Peço ajuda ao telecomando para me tirar daquele cenário, peço que me leve para outras realidades que mesmo não sendo reais, ajudam a enganar o pensamento. Qualquer imagem é mais agradável do que aquela que passa a todos os minutos. A cada movimento que o polegar faz para insistentemente trocar de realidade, a imagem parece não se mover. Acho que vi as mesmas imagens nos quatro canais. Ou até nos cinco… Tenho cinquenta canais, mas acho que nenhum me vai fazer mover o pensamento dali. Todos os dias vemos imagens destas, já não nos dizem muito. Os media encarregam-se de tornar isto numa banalidade. Mas não me lembro de uma só imagem de guerra me ter criado tantas sensações distintas ao mesmo tempo. Não sei de quem é a culpa disto tudo, aposto que até é de todos. Mesmo todos. Não só daqueles que estão lá. Nossa também. Porque deixamos as coisas andar, nunca é nada connosco… Está longe… Até ao dia que estiver perto. Aí sim, vamos fazer cordões humanos e vamos fazer minutos de memória… Mas por enquanto, deixem-se estar aí no cantinho que nós não nos incomodamos. Aposto que para muitos de nós, a solução era “mandar bombas”, porque esses gajos “são todos iguais”, já “nascem a fazer bombas”. Claro que só o fazem porque lhes apetece. Simplesmente lhes apetece estourar com meia dúzia de coisas. É divertido. Ou então ninguém pensou porque é que o fazem… Partimos todos do princípio que “é assim a natureza deles” e pronto, tudo fica bem, do alto de toda a nossa sapiência. Um dia destes, junta-se um grupo de “artistas” invadidos por um espírito de solidariedade que curiosamente, apareceu na melhor altura e cria um single a dizer que a guerra é feia. E vamos todos ouvir, emocionados. Ou então, um dia destes, vamos todos pensar nas razões de tudo isto… Que dizem?

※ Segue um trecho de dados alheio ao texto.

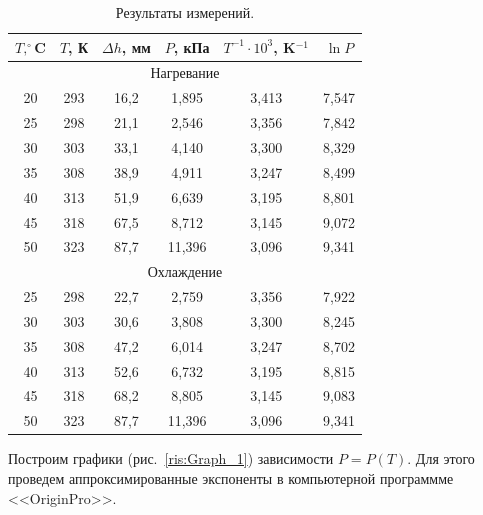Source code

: \documentclass[a4paper,12pt]{article} %
\begin{document}
\begin{table}[h!]
\caption{Результаты измерений.}
\label{table:results_1}
\begin{tabular}{|c|c|c|c|c|c}
\hline
$T, ^\circ$C & $T$, К & $\Delta h$, мм & $P$, кПа & $T^{-1} \cdot 10^3$, K$^{-1}$ & \multicolumn{1}{c|}{$\ln P$} \\ \hline
\multicolumn{6}{|c|}{Нагревание}                                                                                 \\ \hline
20           & 293    & 16,2           & 1,895    & 3,413                         & \multicolumn{1}{c|}{7,547}   \\ \hline
25           & 298    & 21,1           & 2,546    & 3,356                         & \multicolumn{1}{c|}{7,842}   \\ \hline
30           & 303    & 33,1           & 4,140    & 3,300                         & \multicolumn{1}{c|}{8,329}   \\ \hline
35           & 308    & 38,9           & 4,911    & 3,247                         & \multicolumn{1}{c|}{8,499}   \\ \hline
40           & 313    & 51,9           & 6,639    & 3,195                         & \multicolumn{1}{c|}{8,801}   \\ \hline
45           & 318    & 67,5           & 8,712    & 3,145                         & \multicolumn{1}{c|}{9,072}   \\ \hline
50           & 323    & 87,7           & 11,396   & 3,096                         & \multicolumn{1}{c|}{9,341}   \\ \hline
\multicolumn{6}{|c|}{Охлаждение}                                                                                 \\ \hline
25           & 298    & 22,7           & 2,759    & 3,356                         & \multicolumn{1}{c|}{7,922}   \\ \hline
30           & 303    & 30,6           & 3,808    & 3,300                         & \multicolumn{1}{c|}{8,245}   \\ \hline
35           & 308    & 47,2           & 6,014    & 3,247                         & \multicolumn{1}{c|}{8,702}   \\ \hline
40           & 313    & 52,6           & 6,732    & 3,195                         & \multicolumn{1}{c|}{8,815}   \\ \hline
45           & 318    & 68,2           & 8,805    & 3,145                         & \multicolumn{1}{c|}{9,083}   \\ \hline
50           & 323    & 87,7           & 11,396   & 3,096                         & \multicolumn{1}{c|}{9,341}   \\ \hline
\end{tabular}
\end{table}
	Построим графики (рис.~\ref{ris:Graph_1}) зависимости $P = P(T)$. Для этого проведем аппроксимированные экспоненты в компьютерной программме <<OriginPro>>.
\end{document}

Luís Peixoto, the Scottish

Posted by Scottish at 16:27:06 | Permalink | No Comments »

Wednesday, July 26, 2006

É Verão

Há uns meses atrás escrevia aqui neste blog toda a minha impaciência e avidez em relação à chegada do Verão. E diga-se, finalmente ele chegou. Chegou a praia, a piscina, o Gerês, as esplanadas ao fim da tarde, à noite, ao fim da noite, os jogos de futebol a qualquer hora, o céu azul, a brisa de fim de tarde. Mas com isso também chegou muita outra coisa. Para além do calor, chegou a ausência de planos, de locais para saír, de ideias… Hoje é um daqueles dias em que nada e tudo parece agradar. A Internet parece demasiado pequena, não sei por onde mais navegar. A televisão, essa, sabe quando não temos nada que fazer e adora passar programas desprovidos de qualquer interesse. Aposto que se amanhã tivesse algum exame, estaria neste momento a passar no Odisseia um interessantíssimo documentário sobre a vida da formiga e as suas magníficas formas de transportar alimentos. Ou então estaria a dar um especial sobre a cultura desse nobre país que é o Butão. Mas hoje não. Hoje a televisão não agrada, a Internet é pequena, o Messenger está vazio. Parece que do nada, todas as pessoas que conheço decidiram ir dar um passeio à Lua e só voltam mais logo. Entre milhares de músicas, não encontro mais do que meia dúzia que consiga ouvir. Ler? Se amanhã tivesse exame, teria todo o gosto em ler qualquer livro que tivesse ganho o Prémio Revelação Literária da República do Suriname. Mas hoje não me apetece. Tenho demasiado espaço vazio à frente para pensar em leituras. Até via um filme. Mas não me apetece alugar. Até ia ao cinema. Mas não me apetece gastar dinheiro. Até fazia qualquer coisa… Mas não me apetece. Neste momento, só me apetece uma coisa. Encostar numa confortável cadeira de uma qualquer esplanada à beira-mar, com uma qualquer bebida e com uma qualquer companhia. Ou então sozinho. Também se estaria bem…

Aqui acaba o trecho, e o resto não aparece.